Sacramental Joy of the Priesthood and of Vows

Via New Advent, Msgr. Charles Pope gives a glimpse of the joy he finds in his priesthood, particularly in conferring sacraments among the faithful — worshiping with them, communing with them, receiving them, anointing them. It is a look at one day in his life, an atypical one, surely, which also happened to include his own birthday celebration. His pleasure in all of it, his gratitude for the ability to confer these sacramental gifts, is evident in every word as he describes a day that brought four Eucharistic masses, heard confessions, performed two marriages, a baptism, a confirmation and an anointing:

Well, there you have it. My gift in a “strange package,” a sacramental six-pack, every sacrament I can possibly celebrate. It was a bone-crusher of a day but God is so good. I don’t suppose a priest could have any better gift that to be reminded so powerfully of his purpose on the eve of his 50th birthday.

But God knows me well enough to realize that he had to send a prophet to decode it all for me, just to make sure I got it. It came on Sunday afternoon, the evening of my birthday. Two of the Sisters came from the Convent presented me with a cake and sang happy birthday.

Innocently they asked me how my birthday weekend had gone. “Do you have a few minutes Sisters?” I said. And I told them the whole story.

One of them looked at me and said, “Do you see what God was saying to you on your 50th birthday? He was saying, ‘This is why I created you.’”

Yes, that is what he was saying alright. And it was the best gift I could have received.
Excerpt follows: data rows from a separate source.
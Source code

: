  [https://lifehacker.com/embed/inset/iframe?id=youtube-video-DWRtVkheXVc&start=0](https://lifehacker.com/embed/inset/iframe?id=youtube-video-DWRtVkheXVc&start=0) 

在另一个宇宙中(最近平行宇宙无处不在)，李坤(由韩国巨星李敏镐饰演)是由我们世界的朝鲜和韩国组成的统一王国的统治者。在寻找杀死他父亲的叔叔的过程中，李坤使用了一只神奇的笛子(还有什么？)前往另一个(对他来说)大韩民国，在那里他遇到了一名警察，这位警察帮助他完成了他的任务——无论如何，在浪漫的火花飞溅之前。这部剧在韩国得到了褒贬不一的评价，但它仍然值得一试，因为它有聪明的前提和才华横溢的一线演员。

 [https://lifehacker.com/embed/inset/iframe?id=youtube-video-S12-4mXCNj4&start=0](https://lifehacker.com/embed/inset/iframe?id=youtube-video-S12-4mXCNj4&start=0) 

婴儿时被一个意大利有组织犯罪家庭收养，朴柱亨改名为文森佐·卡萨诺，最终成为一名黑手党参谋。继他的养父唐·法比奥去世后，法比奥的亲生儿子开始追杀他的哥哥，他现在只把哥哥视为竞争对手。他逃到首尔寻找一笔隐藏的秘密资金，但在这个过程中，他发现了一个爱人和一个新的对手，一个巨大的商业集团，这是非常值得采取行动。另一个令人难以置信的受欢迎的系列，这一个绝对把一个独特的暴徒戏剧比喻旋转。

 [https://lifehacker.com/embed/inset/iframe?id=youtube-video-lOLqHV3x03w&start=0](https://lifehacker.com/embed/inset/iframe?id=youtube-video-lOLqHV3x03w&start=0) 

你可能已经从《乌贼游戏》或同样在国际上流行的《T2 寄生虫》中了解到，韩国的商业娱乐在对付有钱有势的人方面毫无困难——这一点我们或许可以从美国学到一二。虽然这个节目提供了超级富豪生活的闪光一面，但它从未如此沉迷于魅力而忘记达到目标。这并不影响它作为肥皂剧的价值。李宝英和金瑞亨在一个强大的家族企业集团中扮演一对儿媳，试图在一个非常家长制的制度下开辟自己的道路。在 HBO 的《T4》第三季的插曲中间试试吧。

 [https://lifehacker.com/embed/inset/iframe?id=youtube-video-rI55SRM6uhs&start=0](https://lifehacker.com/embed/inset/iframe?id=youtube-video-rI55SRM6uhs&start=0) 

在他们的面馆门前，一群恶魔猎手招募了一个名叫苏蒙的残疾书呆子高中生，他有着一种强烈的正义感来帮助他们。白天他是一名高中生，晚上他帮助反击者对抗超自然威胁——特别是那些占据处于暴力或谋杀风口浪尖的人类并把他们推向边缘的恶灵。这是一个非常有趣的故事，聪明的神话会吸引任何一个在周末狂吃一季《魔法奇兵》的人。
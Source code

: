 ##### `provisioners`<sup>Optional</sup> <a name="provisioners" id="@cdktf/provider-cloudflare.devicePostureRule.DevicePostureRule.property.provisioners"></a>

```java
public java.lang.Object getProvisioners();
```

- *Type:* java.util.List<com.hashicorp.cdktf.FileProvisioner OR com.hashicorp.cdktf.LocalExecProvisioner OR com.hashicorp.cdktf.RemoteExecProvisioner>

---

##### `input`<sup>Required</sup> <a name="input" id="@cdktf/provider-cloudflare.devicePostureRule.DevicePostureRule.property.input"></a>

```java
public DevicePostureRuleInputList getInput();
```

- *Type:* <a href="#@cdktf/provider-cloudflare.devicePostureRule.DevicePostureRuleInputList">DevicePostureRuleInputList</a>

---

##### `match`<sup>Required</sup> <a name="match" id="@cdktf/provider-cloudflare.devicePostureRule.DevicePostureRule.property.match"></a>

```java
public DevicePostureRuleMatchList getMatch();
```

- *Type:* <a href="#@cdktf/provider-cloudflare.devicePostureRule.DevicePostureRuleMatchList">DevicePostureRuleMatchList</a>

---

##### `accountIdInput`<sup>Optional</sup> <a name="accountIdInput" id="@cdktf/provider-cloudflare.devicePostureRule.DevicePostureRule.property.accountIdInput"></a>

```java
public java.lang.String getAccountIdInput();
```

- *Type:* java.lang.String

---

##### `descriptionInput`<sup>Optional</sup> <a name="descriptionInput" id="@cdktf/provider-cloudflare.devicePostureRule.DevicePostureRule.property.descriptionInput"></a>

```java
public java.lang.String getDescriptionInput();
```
A priest lives not to himself, but for the life of the Body of Christ, which he feeds and serves within community. Thank you, Msgr. Pope, for your faithful, daily willingness to live outside of yourself, for consenting to live outside of yourself, wholly for Christ, to the purpose for which you were created.

Along similar lines, as we approach the season of clothings and professions and vows, Sr. Lisa Doty shares the remembrance of her own solemn profession and the words she wrote then:

One of the most important things I have learned in all my years of preparation for my final vows was that despite my sin – doing the things I don’t want – God continues to love me. Our humanity is so used to judging people based on what they do, or in religious circles, how good one is. My experience of God has taught me that despite my weakness, my failure, my small capacity to love as Jesus loves, Christ still loves me and desires me to belong fully to Him. I have found that I will never be perfect or worthy to belong to Christ Himself; but I have also found that God wants me anyway. He takes me as I am and I find that it is His love that perfects me. And slowly, with His grace which flows always through the Sacraments, I am being transformed to be more like Him and more able to love like He loves. This new awareness has prepared me to choose a life of belonging to the One who is Love, with a desire to live my life so to make Him known.


Thanks, too, to Sr. Lisa,
for her faithfulness.

And now, go take a look at the exquisitely lovely and touching ceremony of a young Passionist Nun making her first vows — the Passionist Rite is very different from most monastic ceremonies, and the pictures are gorgeous, as is Sr. Rose Marie, who is radiant in the great joy of her obedience. I don’t have permission to use any of them, so do check it out!

About Elizabeth Scalia
  • Mandy P.

    Msgr. Pope’s blog is one of my daily stops. I enjoy reading what he has to say very much. He’s always very insightful and think that his parishioners are extremely fortunate to have such a thoughtful priest who is so obviously filled with the joy of the Lord.

  • Jan Rack

    Thank you for sharing these wonderful stories of the saints God is forming in His Church. They are not glamorous, but they are beautiful as only Christ’s face, shining through them, can be. Thank you, thank you. I needed to see stories of such people.